融資が通りやすくなる必要書類提出の勘所

~協力を惜しまない態度で~

金融機関へ融資やリスケ(返済条件変更)などを申込むと、審査担当者との面談があるケースが多くみられます。
申込時点と面談時点、さらには面談後と複数回にわたり資料提出を求められることがあります。
こちらも忙しいのに面倒と感じたり、どこまで提出すればよいのか不安になったりすることもあるでしょう。

しかし、迅速に融資審査を進めてもらうためにも協力を惜しんではいけません。
提出する側の負担をできるだけ軽減しつつ、相手が求めるものを効率よく提出できれば、ストレスを感じなくて済みます。
具体的に解説しましょう。

<やってもOKなこと>

事前に金融機関のホームページやパンフレットなどでできる範囲で調べておくこと

決算書・確定申告書や登記簿謄本、本人確認書類など、自分ですぐに用意できるものがわかります。
あらかじめ準備しておけば時間がかからなくて済みます。

期限までに揃えられないときはその旨をきちんと伝え、いつまでに提出できるのかを明確にすること

ほかのところに依頼する場合など、時間がかかる場合は遠慮なく伝えましょう。
自分が忙しいというのは理由になりませんので言わないのが得策です。

理解できないときは早めに確認すること

なかには審査担当者の説明不足の場合もあるので躊躇せずに尋ねましょう。
もし勘違いして違う資料を提出してしまうと時間の浪費になってしまいます。

とくに求められていないが補足資料を提出したい場合は、審査担当者の意向を確認してみること

ものによっては有利にはたらく場合もあります。
もし不要な場合は審査担当者からいらないと言われるので、とりあえず確認してみる価値はあります。

専門家に協力してもらうこと

事業計画書や資金繰り表など、自分ひとりでは作成が難しい場合は、専門家のサポートを受けたほうがよいでしょう。

<やったらNGなこと>

やたら大量の資料を提出すること

審査担当者も忙しい身です。
可能なら必要な部分を厳選したほうがよいのですが、必要な部分を外してしまわぬよう注意しましょう。

整合性のない資料を提出すること

関連する資料を比べたら辻褄が合わないことが判明してしまうと、資料の信憑性が疑われかねません。

自分が説明できない資料を提出すること

審査担当者の質問に答えられないと悪印象を与えてしまいます。
事前に目を通してわからないところをつぶしておくのが理想です。
ただし、担当の従業員などに同席させて説明できるならそれでよい場合もあります。

顧問税理士等に丸投げすること

③と同様です。
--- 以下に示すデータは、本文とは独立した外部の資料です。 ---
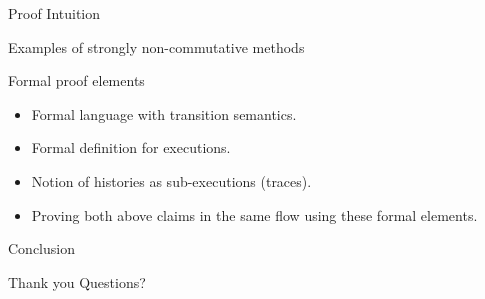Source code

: \documentclass[notes, xcolor=dvipsnames]{beamer}
\begin{document}
    \begin{frame}{Proof Intuition}
        
    \end{frame}

    \begin{frame}{Examples of strongly non-commutative methods}
    \end{frame}

    \begin{frame}{Formal proof elements}
        
        \begin{itemize}
            \item Formal language with transition semantics.
            \item Formal definition for executions.
            \item Notion of histories as sub-executions (traces).
            \item Proving both above claims in the same flow using these formal elements. 
        \end{itemize}

    \end{frame}
    
    \begin{frame}{Conclusion}
        
    \end{frame}

    \begin{frame}{Thank you}
        Questions? 
    \end{frame}
\end{document}
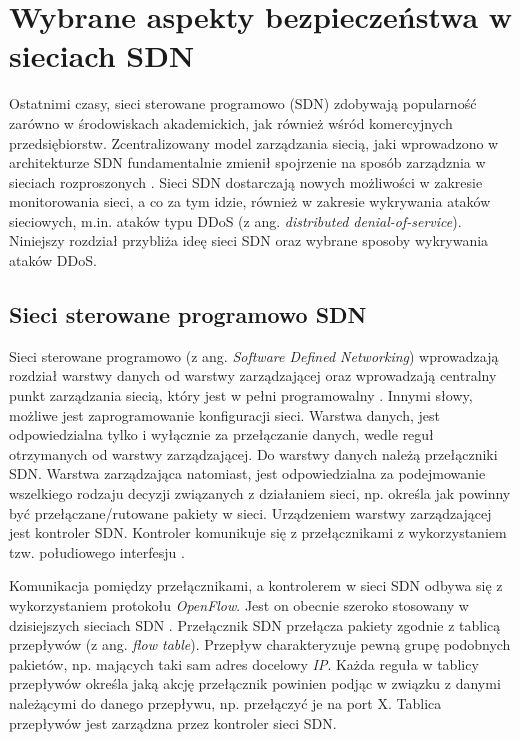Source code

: \chapter{Wybrane aspekty bezpieczeństwa w sieciach SDN }

Ostatnimi czasy, sieci sterowane programowo (SDN) zdobywają popularność zarówno
w środowiskach akademickich, jak również wśród komercyjnych przedsiębiorstw.
Zcentralizowany model zarządzania siecią, jaki wprowadzono w architekturze SDN
fundamentalnie zmienił spojrzenie na sposób zarządznia w sieciach rozproszonych
\cite{ddosNYarticle}. Sieci SDN dostarczają nowych możliwości w zakresie
monitorowania sieci, a co za tym idzie, również w zakresie wykrywania ataków
sieciowych, m.in. ataków typu DDoS (z ang. \textit{distributed
  denial-of-service}). Niniejszy rozdział przybliża ideę sieci SDN oraz wybrane
sposoby wykrywania ataków DDoS. 

\section{Sieci sterowane programowo SDN}
Sieci sterowane programowo (z ang. \textit{Software Defined Networking})
wprowadzają rozdział warstwy danych od warstwy zarządzającej oraz wprowadzają
centralny punkt zarządzania siecią, który jest w pełni programowalny \cite{onf}.
Innymi słowy, możliwe jest zaprogramowanie konfiguracji sieci. Warstwa danych,
jest odpowiedzialna tylko i wyłącznie za przełączanie danych, wedle reguł
otrzymanych od warstwy zarządzającej. Do warstwy danych należą przełączniki SDN.
Warstwa zarządzająca natomiast, jest odpowiedzialna za podejmowanie wszelkiego
rodzaju decyzji związanych z działaniem sieci, np. określa jak powinny być
przełączane/rutowane pakiety w sieci. Urządzeniem warstwy zarządzającej jest
kontroler SDN. Kontroler komunikuje się z przełącznikami z wykorzystaniem tzw.
połudiowego interfesju \cite{sdninterfaces}.

Komunikacja pomiędzy przełącznikami, a kontrolerem w sieci SDN odbywa się z
wykorzystaniem protokołu \textit{OpenFlow}. Jest on obecnie szeroko stosowany w
dzisiejszych sieciach SDN \cite{ddoskoreaarticle}. Przełącznik SDN przełącza
pakiety zgodnie z tablicą przepływów (z ang. \textit{flow table}). Przepływ
charakteryzuje pewną grupę podobnych pakietów, np. mających taki sam adres
docelowy \textit{IP}. Każda reguła w tablicy przepływów określa jaką akcję
przełącznik powinien podjąc w związku z danymi należącymi do danego
przepływu, np. przełączyć je na port X. Tablica przepływów jest zarządzna przez
kontroler sieci SDN.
他人事にしてはいけません。

資料を揃えるのが面倒だからといって審査担当者にクレームを入れること

「少額の申込なのになぜこんなにたくさん提出しなければならないのか」

「前回はこんなにたくさん求められなかった」

「後から小出ししないで一回で言え」

「こんなに面倒なら他から借りるぞ」

そのような発言は厳に慎みましょう。
審査担当者も理由があって求めていることを理解してください。

ただし、なぜ提出が必要なのか純粋に疑問に思ったときは尋ねることは差し支えありません。
その際も決してクレームめいたことを言ってはいけません。
低姿勢になって教えてもらう態度を示せば審査担当者の心証を悪くすることはないでしょう。

決して卑屈になる必要はありませんが、融資をお願いする立場であることをわきまえることが重要です。
金融機関に可能な限り協力したほうが、結果的に良い形で自分に跳ね返ってくることが多いものです。
感情的にならずにうまく立ち回る術を身につけることも必要です。
それとともに、対処方法を理解していれば、手間や負担感を軽減させることも可能なのです。